BRUSSELS - The North Atlantic Treaty Organisation (NATO) on Tuesday suspended ties with Russia until Moscow withdraws its forces from Georgia, and the United States warned that Russia would not be allowed to re-establish Soviet-era borders.

There were signs of hostilities abating with Russian troops slowly withdrawing from undisputed parts of Georgia, but the 26-member NATO alliance strongly urged Russia to "take immediate action to withdraw its troops from the area."

"The NATO-Russia Council meetings would be placed on hold until Russia adhered to the ceasefire, and the future of our relations will depend on the concrete actions Russia will take to abide by the peace plan," NATO Secretary General Jaap de Hoop Scheffer said at a press conference.

"We are not closing doors. ... But we cannot continue with business as usual, ... as long as Russia does not commit to the principles upon which we agreed to base our relationship."

US Secretary of State Condoleezza Rice said in a statement from the emergency meeting of NATO foreign ministers that the military alliance was "not going to permit a new line to be drawn in Europe".

"It's time for the Russian president to keep his word to withdraw back to the status quo ante of August 6-7," before fighting broke out in the Georgian breakaway region of South Ossetia, Rice said.

By Tuesday evening, Russian President Dmitry Medvedev promised that the withdrawal of his troops would be complete by Friday, with the exception of 500 troops as a security measure for the local population. Medvedev had first promised a withdrawal more than one week ago.

NATO decided to create a new commission for dialogue with membership-hopeful Georgia.

While welcoming the move, Georgia's Deputy Prime Minister Giorgi Baramidze said that the NATO decision on Russia could not be an "isolated" statement and must mark the beginning of a political process within the alliance to make it clear to Moscow there will be a price to be paid for the invasion.

The UN Security Council in New York for the first time drew up a draft resolution to demand "full and immediate" compliance with the agreed ceasefire in the Caucasus conflict.

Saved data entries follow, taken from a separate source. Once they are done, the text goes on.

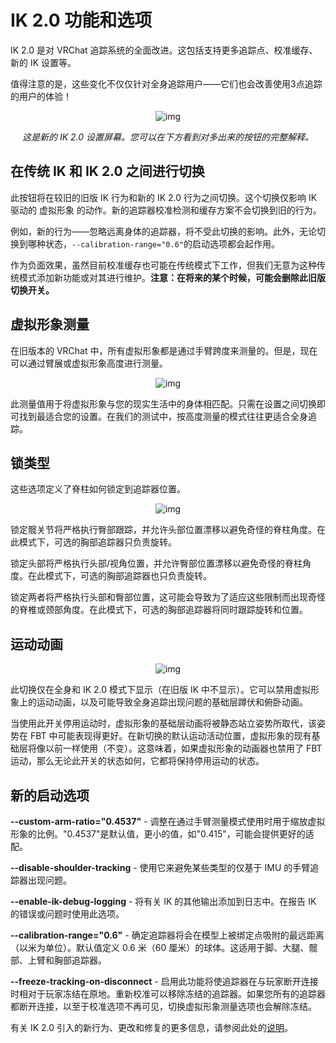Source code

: # IK 2.0 功能和选项

IK 2.0 是对 VRChat 追踪系统的全面改进。这包括支持更多追踪点、校准缓存、新的 IK 设置等。

值得注意的是，这些变化不仅仅针对全身追踪用户——它们也会改善使用3点追踪的用户的体验！

<center>

![img](/docs.vrchat.com/images/ik-20-features-and-options-1.png)

*这是新的 IK 2.0 设置屏幕。您可以在下方看到对多出来的按钮的完整解释。*

</center>

## 在传统 IK 和 IK 2.0 之间进行切换

此按钮将在较旧的旧版 IK 行为和新的 IK 2.0 行为之间切换。这个切换仅影响 IK 驱动的 虚拟形象 的动作。新的追踪器校准检测和缓存方案不会切换到旧的行为。

例如，新的行为——忽略远离身体的追踪器，将不受此切换的影响。此外，无论切换到哪种状态，`--calibration-range="0.6"`的启动选项都会起作用。

作为负面效果，虽然目前校准缓存也可能在传统模式下工作，但我们无意为这种传统模式添加新功能或对其进行维护。**注意：在将来的某个时候，可能会删除此旧版切换开关。**

## 虚拟形象测量

在旧版本的 VRChat 中，所有虚拟形象都是通过手臂跨度来测量的。但是，现在可以通过臂展或虚拟形象高度进行测量。

<center>

![img](/docs.vrchat.com/images/ik-20-features-and-options-2.gif)

</center>

此测量值用于将虚拟形象与您的现实生活中的身体相匹配。只需在设置之间切换即可找到最适合您的设置。在我们的测试中，按高度测量的模式往往更适合全身追踪。

## 锁类型

这些选项定义了脊柱如何锁定到追踪器位置。

<center>

![img](/docs.vrchat.com/images/ik-20-features-and-options-3.gif)

</center>

锁定髋关节将严格执行臀部跟踪，并允许头部位置漂移以避免奇怪的脊柱角度。在此模式下，可选的胸部追踪器只负责旋转。

锁定头部将严格执行头部/视角位置，并允许臀部位置漂移以避免奇怪的脊柱角度。在此模式下，可选的胸部追踪器也只负责旋转。

锁定两者将严格执行头部和臀部位置，这可能会导致为了适应这些限制而出现奇怪的脊椎或颈部角度。在此模式下，可选的胸部追踪器将同时跟踪旋转和位置。

## 运动动画

<center>

![img](/docs.vrchat.com/images/ik-20-features-and-options-4.png)

</center>

此切换仅在全身和 IK 2.0 模式下显示（在旧版 IK 中不显示）。它可以禁用虚拟形象上的运动动画，以及可能导致全身追踪出现问题的基础层蹲伏和俯卧动画。

当使用此开关停用运动时，虚拟形象的基础层动画将被静态站立姿势所取代，该姿势在 FBT 中可能表现得更好。在新切换的默认运动活动位置，虚拟形象的现有基础层将像以前一样使用（不变）。这意味着，如果虚拟形象的动画器也禁用了 FBT 运动，那么无论此开关的状态如何，它都将保持停用运动的状态。

## 新的启动选项

**--custom-arm-ratio="0.4537"** - 调整在通过手臂测量模式使用时用于缩放虚拟形象的比例。"0.4537"是默认值，更小的值，如"0.415"，可能会提供更好的适配。

**--disable-shoulder-tracking** - 使用它来避免某些类型的仅基于 IMU 的手臂追踪器出现问题。

**--enable-ik-debug-logging** - 将有关 IK 的其他输出添加到日志中。在报告 IK 的错误或问题时使用此选项。

**--calibration-range="0.6"** - 确定追踪器将会在模型上被绑定点吸附的最远距离（以米为单位）。默认值定义 0.6 米（60 厘米）的球体。这适用于脚、大腿、髋部、上臂和胸部追踪器。

**--freeze-tracking-on-disconnect** - 启用此功能将使追踪器在与玩家断开连接时相对于玩家冻结在原地。重新校准可以移除冻结的追踪器。如果您所有的追踪器都断开连接，以至于校准选项不再可见，切换虚拟形象测量选项也会解除冻结。

有关 IK 2.0 引入的新行为、更改和修复的更多信息，请参阅此处的[说明](https://docs.vrchat.com/v2022.2.1/docs/latest-release)。
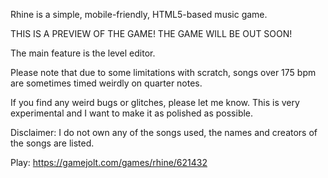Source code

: Rhine is a simple, mobile-friendly, HTML5-based music game.

THIS IS A PREVIEW OF THE GAME! THE GAME WILL BE OUT SOON!

The main feature is the level editor.

Please note that due to some limitations with scratch, songs over 175 bpm are sometimes timed weirdly on quarter notes.

If you find any weird bugs or glitches, please let me know. This is very experimental and I want to make it as polished as possible.

Disclaimer: I do not own any of the songs used, the names and creators of the songs are listed.

Play: https://gamejolt.com/games/rhine/621432

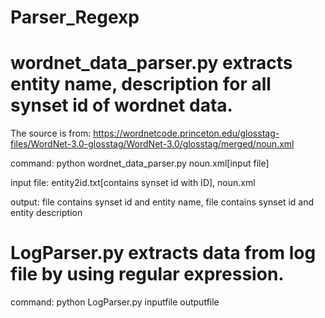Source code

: # Parser_Regexp

# wordnet_data_parser.py extracts entity name, description for all synset  id of wordnet data.

The source is from:  https://wordnetcode.princeton.edu/glosstag-files/WordNet-3.0-glosstag/WordNet-3.0/glosstag/merged/noun.xml

command: python wordnet_data_parser.py noun.xml[input file]

input file: entity2id.txt[contains synset id with ID], noun.xml

output: file contains synset id and entity name, file contains synset id and entity description

# LogParser.py extracts data from log file by using regular expression.

command: python LogParser.py inputfile outputfile
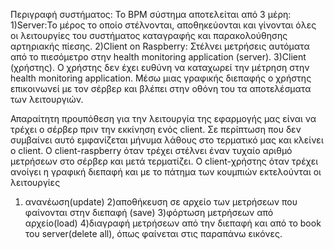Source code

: Περιγραφή συστήματος:
Το ΒΡΜ σύστημα αποτελείται από 3 μέρη:
1)Server:Το μέρος το οποίο στέλνονται, αποθηκεύονται και γίνονται όλες οι λειτουργίες του συστήματος
καταγραφής και παρακολούθησης αρτηριακής πίεσης.
2)Client on Raspberry: Στέλνει μετρήσεις αυτόματα από το πιεσόμετρο στην
health monitoring application (server).
3)Client (χρήστης). Ο χρήστης δεν έχει ευθύνη να καταχωρεί την μέτρηση στην health monitoring application.
Μέσω μιας γραφικής διεπαφής ο χρήστης επικοινωνεί με τον σέρβερ και βλέπει στην οθόνη του τα αποτελέσματα των λειτουργιών.


Απαραίτητη προυπόθεση για την λειτουργία της εφαρμογής μας είναι να τρέχει ο σέρβερ πριν την εκκίνηση ενός client.
Σε περίπτωση που δεν συμβαίνει αυτό εμφανίζεται μήνυμα λάθους στο τερματικό μας και κλείνει ο client.
Ο client-raspberry όταν τρέχει στέλνει έναν τυχαίο αριθμό μετρήσεων στο σέρβερ και μετά τερματίζει.
Ο client-χρήστης όταν τρέχει ανοίγει η γραφική διεπαφή και με το πάτημα των κουμπιών εκτελούνται οι λειτουργίες 
1) ανανέωση(update)
2)αποθήκευση σε αρχείο των μετρήσεων που φαίνονται στην διεπαφή (save)
3)φόρτωση μετρήσεων από αρχείο(load)
4)διαγραφή μετρήσεων από την διεπαφή και από το book του server(delete all), όπως φαίνεται στις παραπάνω εικόνες.
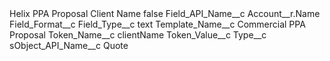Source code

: <?xml version="1.0" encoding="UTF-8"?>
<CustomMetadata xmlns="http://soap.sforce.com/2006/04/metadata" xmlns:xsi="http://www.w3.org/2001/XMLSchema-instance" xmlns:xsd="http://www.w3.org/2001/XMLSchema">
    <label>Helix PPA Proposal Client Name</label>
    <protected>false</protected>
    <values>
        <field>Field_API_Name__c</field>
        <value xsi:type="xsd:string">Account__r.Name</value>
    </values>
    <values>
        <field>Field_Format__c</field>
        <value xsi:nil="true"/>
    </values>
    <values>
        <field>Field_Type__c</field>
        <value xsi:type="xsd:string">text</value>
    </values>
    <values>
        <field>Template_Name__c</field>
        <value xsi:type="xsd:string">Commercial PPA Proposal</value>
    </values>
    <values>
        <field>Token_Name__c</field>
        <value xsi:type="xsd:string">clientName</value>
    </values>
    <values>
        <field>Token_Value__c</field>
        <value xsi:nil="true"/>
    </values>
    <values>
        <field>Type__c</field>
        <value xsi:nil="true"/>
    </values>
    <values>
        <field>sObject_API_Name__c</field>
        <value xsi:type="xsd:string">Quote</value>
    </values>
</CustomMetadata>
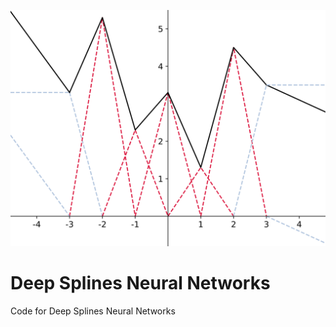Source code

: ![img](./img/deepspline_basis.svg)

# Deep Splines Neural Networks

Code for Deep Splines Neural Networks
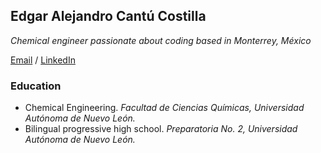 ## Edgar Alejandro Cantú Costilla

_Chemical engineer passionate about coding based in Monterrey, México_

[Email](mailto:edgar.cantuco@outlook.com) / [LinkedIn](https://www.linkedin.com/in/edgar-alejandro-cantú-costilla-12b23a210/)

### Education

- Chemical Engineering. _Facultad de Ciencias Químicas, Universidad Autónoma de Nuevo León._ 
- Bilingual progressive high school. _Preparatoria No. 2, Universidad Autónoma de Nuevo León._
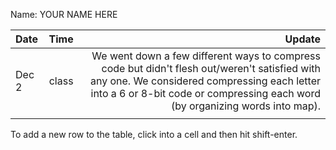 Name: YOUR NAME HERE

| Date   | Time  |                                                                                                                                                                                                                        Update |
|:-------|:-----:|------------------------------------------------------------------------------------------------------------------------------------------------------------------------------------------------------------------------------:|
| Dec 2  | class | We went down a few different ways to compress code but didn't flesh out/weren't satisfied with any one. We considered compressing each letter into a 6 or 8-bit code or compressing each word (by organizing words into map). |
|        |       |                                                                                                                                                                                                                               |


To add a new row to the table, click into a cell and then hit shift-enter.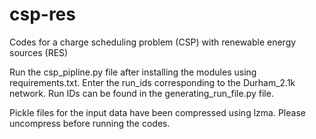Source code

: # csp-res
Codes for a charge scheduling problem (CSP) with renewable energy sources (RES)

Run the csp_pipline.py file after installing the modules using requirements.txt. Enter the run_ids corresponding to the Durham_2.1k network. Run IDs can be found in the generating_run_file.py file. 

Pickle files for the input data have been compressed using lzma. Please uncompress before running the codes. 
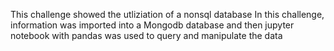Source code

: This challenge showed the utliziation of a nonsql database
In this challenge, information was imported into a Mongodb database and then jupyter notebook with pandas was used to query and manipulate the data
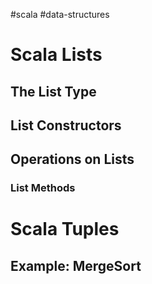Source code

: #scala #data-structures 
# Scala Lists

## The List Type

## List Constructors

## Operations on Lists

### List Methods

# Scala Tuples

## Example: MergeSort

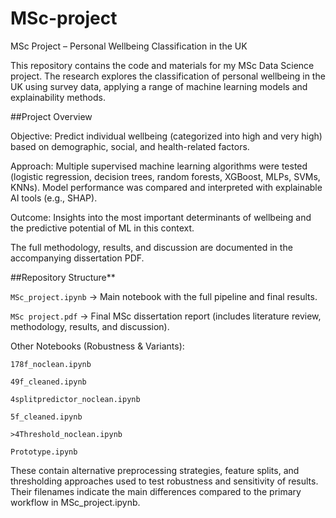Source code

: # MSc-project
MSc Project – Personal Wellbeing Classification in the UK

This repository contains the code and materials for my MSc Data Science project. The research explores the classification of personal wellbeing in the UK using survey data, applying a range of machine learning models and explainability methods.

##Project Overview

Objective: Predict individual wellbeing (categorized into high and very high) based on demographic, social, and health-related factors.

Approach: Multiple supervised machine learning algorithms were tested (logistic regression, decision trees, random forests, XGBoost, MLPs, SVMs, KNNs). Model performance was compared and interpreted with explainable AI tools (e.g., SHAP).

Outcome: Insights into the most important determinants of wellbeing and the predictive potential of ML in this context.

The full methodology, results, and discussion are documented in the accompanying dissertation PDF.

##Repository Structure**

`MSc_project.ipynb` → Main notebook with the full pipeline and final results.

`MSc project.pdf` → Final MSc dissertation report (includes literature review, methodology, results, and discussion).

Other Notebooks (Robustness & Variants):

`178f_noclean.ipynb`

`49f_cleaned.ipynb`

`4splitpredictor_noclean.ipynb`

`5f_cleaned.ipynb`

`>4Threshold_noclean.ipynb`

`Prototype.ipynb`

These contain alternative preprocessing strategies, feature splits, and thresholding approaches used to test robustness and sensitivity of results. Their filenames indicate the main differences compared to the primary workflow in MSc_project.ipynb.
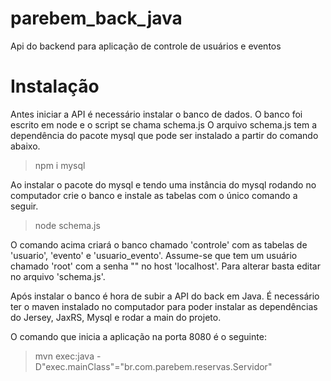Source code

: # parebem_back_java
Api do backend para aplicação de controle de usuários e eventos

# Instalação
Antes iniciar a API é necessário instalar o banco de dados. O banco foi escrito em node e o script se chama schema.js
O arquivo schema.js tem a dependência do pacote mysql que pode ser instalado a partir do comando abaixo.
> npm i mysql

Ao instalar o pacote do mysql e tendo uma instância do mysql rodando no computador crie o banco e instale as tabelas com o único comando a seguir.

> node schema.js

O comando acima criará o banco chamado 'controle' com as tabelas de 'usuario', 'evento' e 'usuario_evento'. Assume-se que tem um usuário chamado 'root' com a senha "" no host 'localhost'. Para alterar basta editar no arquivo 'schema.js'.

Após instalar o banco é hora de subir a API do back em Java. É necessário ter o maven instalado no computador para poder instalar as dependências do Jersey, JaxRS, Mysql e rodar a main do projeto.  
  
    
    
O comando que inicia a aplicação na porta 8080 é o seguinte:
> mvn exec:java -D"exec.mainClass"="br.com.parebem.reservas.Servidor"
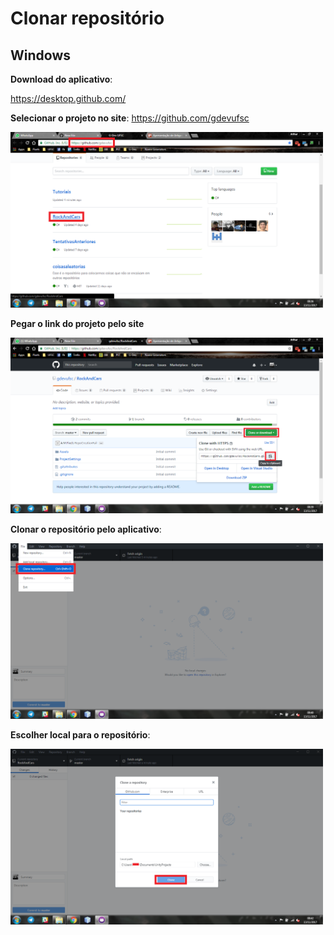 Clonar repositório
==================
Windows
-------
**Download do aplicativo**:

https://desktop.github.com/

**Selecionar o projeto no site**: https://github.com/gdevufsc

<a href="https://raw.githubusercontent.com/gdevufsc/Tutoriais/master/img/github/win01.png"><img src="img/github/win01.png" width="500" height="281"/></a>


**Pegar o link do projeto pelo site**

<a href="https://raw.githubusercontent.com/gdevufsc/Tutoriais/master/img/github/win02.png"><img src="img/github/win02.png" width="500" height="281"/></a>


**Clonar o repositório pelo aplicativo**:

<a href="https://raw.githubusercontent.com/gdevufsc/Tutoriais/master/img/github/win03.png"><img src="img/github/win03.png" width="500" height="281"/></a>


**Escolher local para o repositório**:

<a href="https://raw.githubusercontent.com/gdevufsc/Tutoriais/master/img/github/win04.png"><img src="img/github/win04.png" width="500" height="281"/></a>

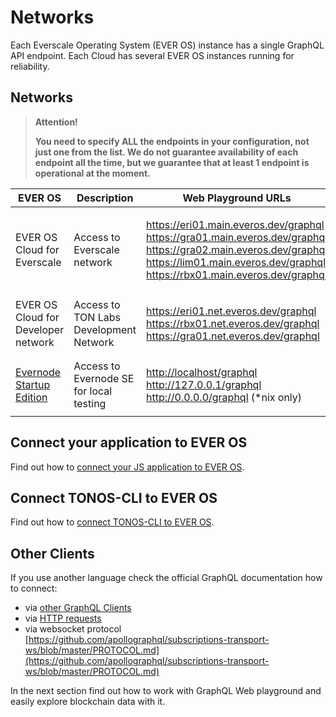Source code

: # Networks

Each Everscale Operating System (EVER OS) instance has a single GraphQL API endpoint. Each Cloud has several EVER OS instances running for reliability.

## Networks

> **Attention!**
>
> **You need to specify ALL the endpoints in your configuration, not just one from the list. We do not guarantee availability of each endpoint all the time, but we guarantee that at least 1 endpoint is operational at the moment.**

| EVER OS                                                            | Description                             | Web Playground URLs                                                                                                                                                                                                                                                                                                                                                                                                                                                                  | HTTP Endpoints                                                                                                                                                                                                                                                                                                                                                                                       | Websocket Endpoints                                                                                                                                                                      |
| ------------------------------------------------------------------ | --------------------------------------- | ------------------------------------------------------------------------------------------------------------------------------------------------------------------------------------------------------------------------------------------------------------------------------------------------------------------------------------------------------------------------------------------------------------------------------------------------------------------------------------ | ---------------------------------------------------------------------------------------------------------------------------------------------------------------------------------------------------------------------------------------------------------------------------------------------------------------------------------------------------------------------------------------------------- | ---------------------------------------------------------------------------------------------------------------------------------------------------------------------------------------- |
| EVER OS Cloud for Everscale                                        | Access to Everscale network             | <p><a href="https://eri01.main.everos.dev/graphql">https://eri01.main.everos.dev/graphql</a><br><a href="https://gra01.main.everos.dev/graphql">https://gra01.main.everos.dev/graphql</a><br><a href="https://gra02.main.everos.dev/graphql">https://gra02.main.everos.dev/graphql</a><br><a href="https://lim01.main.everos.dev/graphql">https://lim01.main.everos.dev/graphql</a><br><a href="https://rbx01.main.everos.dev/graphql">https://rbx01.main.everos.dev/graphql</a></p> | <p><a href="https://eri01.main.everos.dev">https://eri01.main.everos.dev</a><br><a href="https://gra01.main.everos.dev">https://gra01.main.everos.dev</a><br><a href="https://gra02.main.everos.dev">https://gra02.main.everos.dev</a><br><a href="https://lim01.main.everos.dev">https://lim01.main.everos.dev</a><br><a href="https://rbx01.main.everos.dev">https://rbx01.main.everos.dev</a></p> | wss://eri01.main.everos.dev/graphql  wss://gra01.main.everos.dev/graphql  wss://gra02.main.everos.dev/graphql  wss://lim01.main.everos.dev/graphql  wss://rbx01.main.everos.dev/graphql  |
| EVER OS Cloud for Developer network                                | Access to TON Labs Development Network  | <p><a href="https://eri01.net.everos.dev/graphql">https://eri01.net.everos.dev/graphql</a><br><a href="https://rbx01.net.everos.dev/graphql">https://rbx01.net.everos.dev/graphql</a><br><a href="https://gra01.net.everos.dev/graphql">https://gra01.net.everos.dev/graphql</a></p>                                                                                                                                                                                                 | <p><a href="https://eri01.net.everos.dev">https://eri01.net.everos.dev</a><br><a href="https://rbx01.net.everos.dev">https://rbx01.net.everos.dev</a><br><a href="https://gra01.net.everos.dev">https://gra01.net.everos.dev</a></p>                                                                                                                                                                 | wss://eri01.net.everos.dev/graphql  wss://rbx01.net.everos.dev/graphql  wss://gra01.net.everos.dev/graphql                                                                               |
| [Evernode Startup Edition](https://github.com/tonlabs/evernode-se) | Access to Evernode SE for local testing | <p><a href="http://localhost/graphql">http://localhost/graphql</a><br><a href="http://127.0.0.1/graphql">http://127.0.0.1/graphql</a><br><a href="http://0.0.0.0/graphql">http://0.0.0.0/graphql</a> (*nix only)</p>                                                                                                                                                                                                                                                                 | <p><a href="http://localhost">http://localhost</a><br><a href="http://127.0.0.1">http://127.0.0.1</a><br><a href="http://0.0.0.0">http://0.0.0.0</a></p>                                                                                                                                                                                                                                             | wss://localhost                                                                                                                                                                          |

## Connect your application to EVER OS

Find out how to [connect your JS application to EVER OS](../../guides/installation/configure\_sdk.md).

## Connect TONOS-CLI to EVER OS

Find out how to [connect TONOS-CLI to EVER OS](https://github.com/tonlabs/tonos-cli#21-set-the-network-and-parameter-values).

## Other Clients

If you use another language check the official GraphQL documentation how to connect:

* via [other GraphQL Clients](https://graphql.org/code/)
* via [HTTP requests](https://graphql.org/learn/serving-over-http/)
* via websocket protocol [https://github.com/apollographql/subscriptions-transport-ws/blob/master/PROTOCOL.md](https://github.com/apollographql/subscriptions-transport-ws/blob/master/PROTOCOL.md)

In the next section find out how to work with GraphQL Web playground and easily explore blockchain data with it.
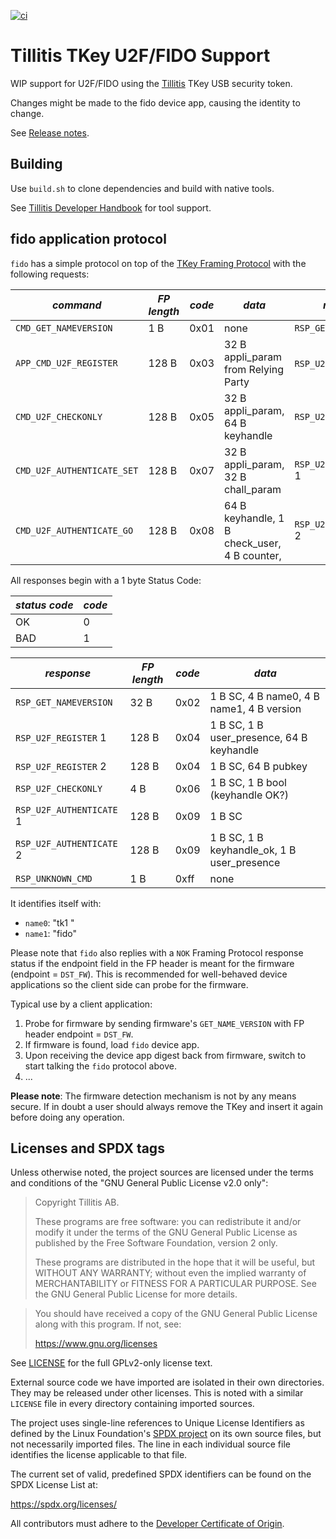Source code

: 
[![ci](https://github.com/tillitis/tkey-gido/actions/workflows/ci.yaml/badge.svg?branch=main&event=push)](https://github.com/tillitis/tkey-fido/actions/workflows/ci.yaml)

# Tillitis TKey U2F/FIDO Support

WIP support for U2F/FIDO using the [Tillitis](https://tillitis.se/)
TKey USB security token.

Changes might be made to the fido device app, causing the identity to
change.

See [Release notes](docs/release_notes.md).

## Building

Use `build.sh` to clone dependencies and build with native tools.

See [Tillitis Developer Handbook](https://dev.tillitis.se/) for tool
support.

## fido application protocol

`fido` has a simple protocol on top of the [TKey Framing
Protocol](https://dev.tillitis.se/protocol/#framing-protocol) with the
following requests:

| *command*                  | *FP length* | *code* | *data*                                       | *response*               |
|----------------------------|-------------|--------|----------------------------------------------|--------------------------|
| `CMD_GET_NAMEVERSION`      | 1 B         | 0x01   | none                                         | `RSP_GET_NAMEVERSION`    |
| `APP_CMD_U2F_REGISTER`     | 128 B       | 0x03   | 32 B appli_param from Relying Party          | `RSP_U2F_REGISTER` * 2   |
| `CMD_U2F_CHECKONLY`        | 128 B       | 0x05   | 32 B appli_param, 64 B keyhandle             | `RSP_U2F_CHECKONLY`      |
| `CMD_U2F_AUTHENTICATE_SET` | 128 B       | 0x07   | 32 B appli_param, 32 B chall_param           | `RSP_U2F_AUTHENTICATE` 1 |
| `CMD_U2F_AUTHENTICATE_GO`  | 128 B       | 0x08   | 64 B keyhandle, 1 B check_user, 4 B counter, | `RSP_U2F_AUTHENTICATE` 2 |

All responses begin with a 1 byte Status Code:

| *status code* | *code* |
|---------------|--------|
| OK            | 0      |
| BAD           | 1      |

| *response*               | *FP length* | *code* | *data*                                      |
|--------------------------|-------------|--------|---------------------------------------------|
| `RSP_GET_NAMEVERSION`    | 32 B        | 0x02   | 1 B SC, 4 B name0, 4 B name1, 4 B version   |
| `RSP_U2F_REGISTER` 1     | 128 B       | 0x04   | 1 B SC, 1 B user_presence, 64 B keyhandle   |
| `RSP_U2F_REGISTER` 2     | 128 B       | 0x04   | 1 B SC, 64 B pubkey                         |
| `RSP_U2F_CHECKONLY`      | 4 B         | 0x06   | 1 B SC, 1 B bool (keyhandle OK?)            |
| `RSP_U2F_AUTHENTICATE` 1 | 128 B       | 0x09   | 1 B SC                                      |
| `RSP_U2F_AUTHENTICATE` 2 | 128 B       | 0x09   | 1 B SC, 1 B keyhandle_ok, 1 B user_presence |
| `RSP_UNKNOWN_CMD`        | 1 B         | 0xff   | none                                        |

It identifies itself with:

- `name0`: "tk1  "
- `name1`: "fido"

Please note that `fido` also replies with a `NOK` Framing Protocol
response status if the endpoint field in the FP header is meant for
the firmware (endpoint = `DST_FW`). This is recommended for
well-behaved device applications so the client side can probe for the
firmware.

Typical use by a client application:

1. Probe for firmware by sending firmware's `GET_NAME_VERSION` with FP
   header endpoint = `DST_FW`.
2. If firmware is found, load `fido` device app.
3. Upon receiving the device app digest back from firmware, switch to
   start talking the `fido` protocol above.
4. ...


**Please note**: The firmware detection mechanism is not by any means
secure. If in doubt a user should always remove the TKey and insert it
again before doing any operation.

## Licenses and SPDX tags

Unless otherwise noted, the project sources are licensed under the
terms and conditions of the "GNU General Public License v2.0 only":

> Copyright Tillitis AB.
>
> These programs are free software: you can redistribute it and/or
> modify it under the terms of the GNU General Public License as
> published by the Free Software Foundation, version 2 only.
>
> These programs are distributed in the hope that it will be useful,
> but WITHOUT ANY WARRANTY; without even the implied warranty of
> MERCHANTABILITY or FITNESS FOR A PARTICULAR PURPOSE. See the GNU
> General Public License for more details.

> You should have received a copy of the GNU General Public License
> along with this program. If not, see:
>
> https://www.gnu.org/licenses

See [LICENSE](LICENSE) for the full GPLv2-only license text.

External source code we have imported are isolated in their own
directories. They may be released under other licenses. This is noted
with a similar `LICENSE` file in every directory containing imported
sources.

The project uses single-line references to Unique License Identifiers
as defined by the Linux Foundation's [SPDX project](https://spdx.org/)
on its own source files, but not necessarily imported files. The line
in each individual source file identifies the license applicable to
that file.

The current set of valid, predefined SPDX identifiers can be found on
the SPDX License List at:

https://spdx.org/licenses/

All contributors must adhere to the [Developer Certificate of Origin](dco.md).

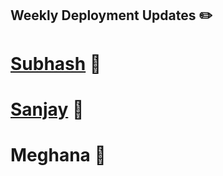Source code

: ## Weekly Deployment Updates  :pencil2:

# [Subhash](https://github.com/Devops-aberdeen/Weekly-Deployments/blob/master/Subhash.md)  :boy:

# [Sanjay](https://github.com/SanjayKumarC/Weekly-Deployments/blob/master/Sanjay.md) :boy:

# Meghana :woman:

Defending its slow withdrawal, the Russian military said it was proceeding cautiously to avoid creating a power vacuum that could lead to further violence in northern Georgia.

"We clearly state that we will fulfil our obligations agreed to in the six-point plan, but we shall do so at a tempo dictated by conditions on the ground," Deputy Chief of Staff Anatoly Nogovytsyn said.

In a conciliatory step, Russia agreed to the stationing of 20 military observers from the Organisation for Security and Cooperation in Europe (OSCE) to be deployed immediately to an area adjacent to South Ossetia.

After all the warnings, threats and promises, at the end of Tuesday, Russian troops remained fully in control of enclaves in the undisputed Georgian cities of Gori and Poti, with forward troops continuing to improve their positions.

Russian forces were permitting Georgian civilian vehicles and foot traffic along most but not all roads in their sectors of control, and were searching travellers for weapons.

Moscow released a list of Georgian military equipment captured in the conflict, including 65 tanks, more than 30 other armoured vehicles, Osa anti-aircraft systems, Czech-built self-propelled Howitzers and more than 2,000 rifles and machine guns.

"We will not give any of it back," said Ivan Konashekov, a Kremlin spokesman. "We will use it ourselves or destroy it."

Belgium’s stand
Belgium was one of the countries taking a more moderate stand at the meeting. Foreign Minister Karel De Gucht (Flemish liberal) said before the meeting that he wanted to keep communication channels with Russia open.